Wichtig: Die Klasse sollte sich gemeinsam dafür entscheiden, ob sie eine kleine Gedenkzeremonie abhalten möchte, sie gemeinsam planen und durchführen. Es ist nicht die Aufgabe der Lehrkraft, die Vorbereitungen zu treffen und die Schüler*innen zu Zuschauern*innen oder gar unmotivierten Beteiligten zu machen. Mögliche Gedenkformen können sein:
- Zitate, Erinnerungen vorlesen
- eigene Texte vorlesen
- Blumen niederlegen
- Musik / Gesang
- individuelles Gedenken: Jede*r legt eine Blume an einem für ihn*sie wichtigen/ passenden Ort ab.
3. Nachbereitung
Es sollte Zeit und Raum für eine Nachbereitung / -besprechung des Gesehenen und Erlebten geben! Ein gemeinsames Gespräch in der Gruppe kann helfen, die persönlichen Eindrücke zu verarbeiten und einzuordnen. Während des Besuches entstandene Fotos oder Arbeitsergebnisse können hier einen Gesprächseinstieg bieten. Die Auswertung sollte jedoch nicht durch Fragen eingeleitet werden, welche die Schüler*innen gleich zu Anfang emotional exponieren, bspw. Wie ging es Euch damit? Wenn Sie aber merken, dass es einen Bedarf gibt, über Gefühle und andere persönliche Wahrnehmungen zu sprechen, sollten Sie diesem unbedingt Platz einräumen. Überlegen Sie im Vorfeld, wie Sie diesem Nachgespräch den nötigen Raum und Rahmen ermöglichen können. Dazu gehört auch, an den Gedenkstättenbesuch nicht gleich den nächsten Programmpunkt anzuschließen. Befinden Sie sich auf einer Kursfahrt, erkundigen Sie sich im Vorfeld, ob und wo die Jugendherberge oder das Hostel Räume hat, als Gruppe zusammenzukommen. Ist der Gedenkstättenbesuch lediglich eine eintägige Exkursion, sollten Sie für den darauffolgenden Tag in der Schule eine Nachbereitung fest einplanen. Methodische Möglichkeiten der Reflexion und nachhaltigen Einbettung:
- Reflexion im Plenum: Wurden Erwartungen erfüllt? Sind Fragen unbeantwortet geblieben? Woran erinnern sich die Schüler*innen noch? Haben sie in der Familie darüber gesprochen bzw. anderen davon erzählt?

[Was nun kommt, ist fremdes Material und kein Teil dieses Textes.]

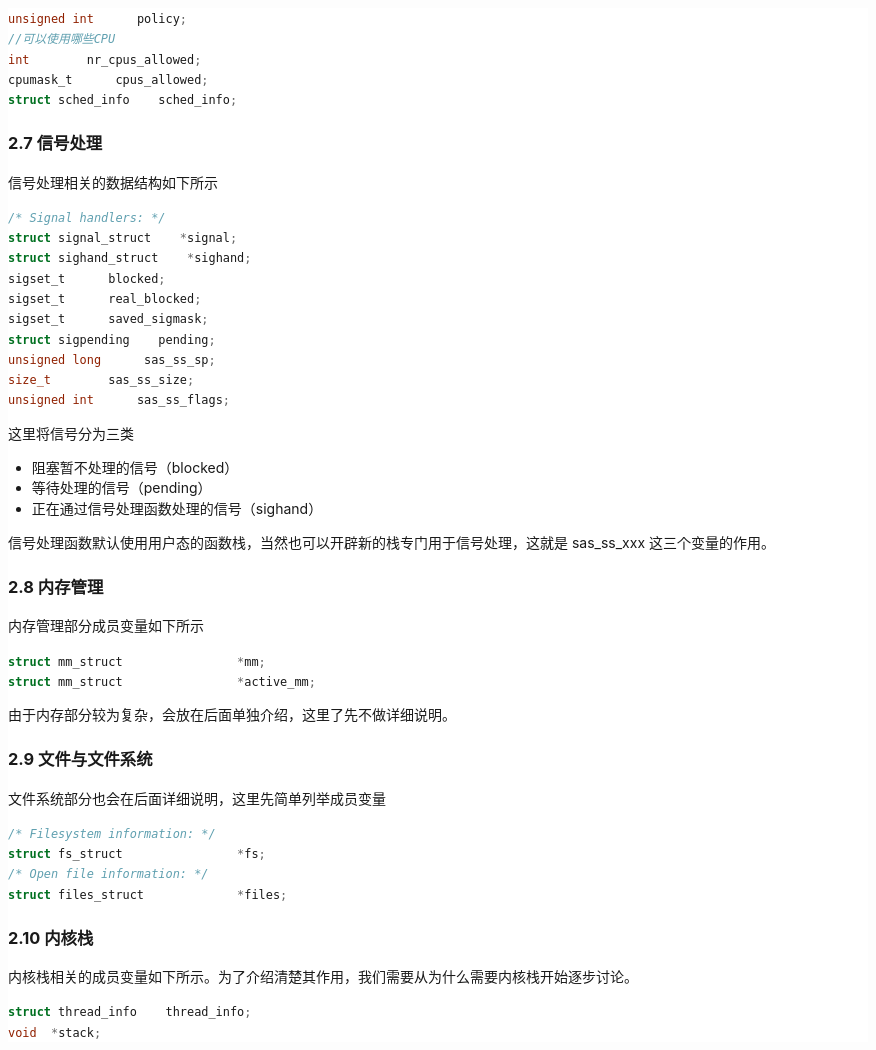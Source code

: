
 ```c
unsigned int      policy;
//可以使用哪些CPU
int        nr_cpus_allowed;
cpumask_t      cpus_allowed;
struct sched_info    sched_info;
```
### 2.7 信号处理

信号处理相关的数据结构如下所示
```c
/* Signal handlers: */
struct signal_struct    *signal;
struct sighand_struct    *sighand;
sigset_t      blocked;
sigset_t      real_blocked;
sigset_t      saved_sigmask;
struct sigpending    pending;
unsigned long      sas_ss_sp;
size_t        sas_ss_size;
unsigned int      sas_ss_flags;
```
这里将信号分为三类

* 阻塞暂不处理的信号（blocked）
* 等待处理的信号（pending）
* 正在通过信号处理函数处理的信号（sighand）

信号处理函数默认使用用户态的函数栈，当然也可以开辟新的栈专门用于信号处理，这就是 sas_ss_xxx 这三个变量的作用。

### 2.8 内存管理

内存管理部分成员变量如下所示
```c
struct mm_struct                *mm;
struct mm_struct                *active_mm;
```
由于内存部分较为复杂，会放在后面单独介绍，这里了先不做详细说明。

### 2.9 文件与文件系统

文件系统部分也会在后面详细说明，这里先简单列举成员变量
```c
/* Filesystem information: */
struct fs_struct                *fs;
/* Open file information: */
struct files_struct             *files;
```
### 2.10 内核栈

内核栈相关的成员变量如下所示。为了介绍清楚其作用，我们需要从为什么需要内核栈开始逐步讨论。
```c
struct thread_info    thread_info;
void  *stack;
```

- Reflexion in Kleingruppen oder im Plenum zu weiterführenden Fragen: Was hat die Geschichte mit mir / mit uns heute zu tun? Warum oder wozu sich mit der Geschichte des Nationalsozialismus heute noch befassen?
- Wenn Fotos oder andere Arbeitsergebnisse (Poster, Texte, Audioaufnahmen etc.) während eines Seminars erstellt wurden, diese eventuell noch einmal betrachten oder ggf. ausstellen.
- Berichte für die Schülerzeitung oder die Homepage der Schule oder Wandzeitungen
- Sollte der Besuch im Kontext eines länger angesetzten Projektes stattfinden, können persönliche Lerntagebücher mit Reflexionsfragen zu einzelnen Abschnitten eine Form der individuellen Auseinandersetzung mit dem Thema sein.
Bezüglich der inhaltlichen Einbettung des Gedenkstättenbesuches in den Geschichtsunterricht und der Möglichkeiten, im Anschluss auf den Besuch thematisch aufzubauen, möchte ich Ihnen lediglich einen anregenden Fragenkatalog mitgeben, der Sie bei Ihren Überlegungen womöglich unterstützen kann.
Mögliche Fragen:
- Um die Thematik zu vertiefen und an die eigene Umgebung anzuknüpfen, sind Recherchen zur nationalsozialistischen Geschichte des Wohnorts oder der Schule denkbar. Vielleicht gab es in der Nähe ein KZ-Außenlager oder NS – Zwangsarbeiterlager.
- Bezüge zu Gegenwartsrealitäten – was hat der NS mit unserer heutigen Gesellschaft zu tun?
- Wurde aller Betroffenen der NS-Verfolgung gleichermaßen und zeitgleich gedacht und ihr Leid anerkannt und / oder entschädigt? Gibt es Kontinuitäten nach 1945 (bspw. Kriminalisierung von Homosexualität, Umgang mit der Minderheit der Sinti und Roma, Verständnis von Asozialität, usw.)?
- Was habt Ihr über die Entstehung von Gedenkstätten erfahren, was war hierzu notwendig (Einrichtung von Gedenkstätten als Bürgerinitiative / Kampf von Überlebenden und kleineren Bündnissen gegen viel gesellschaftliche und politische Gegenwehr)?
- Welche Rolle spielt Erinnerungskultur und Geschichtspolitik bei der Rezeption und Interpretation von Geschichte? Welche Rolle spielt Gedenken an den NS in unserer heutigen Gesellschaft? Welche Debatten werden darum geführt?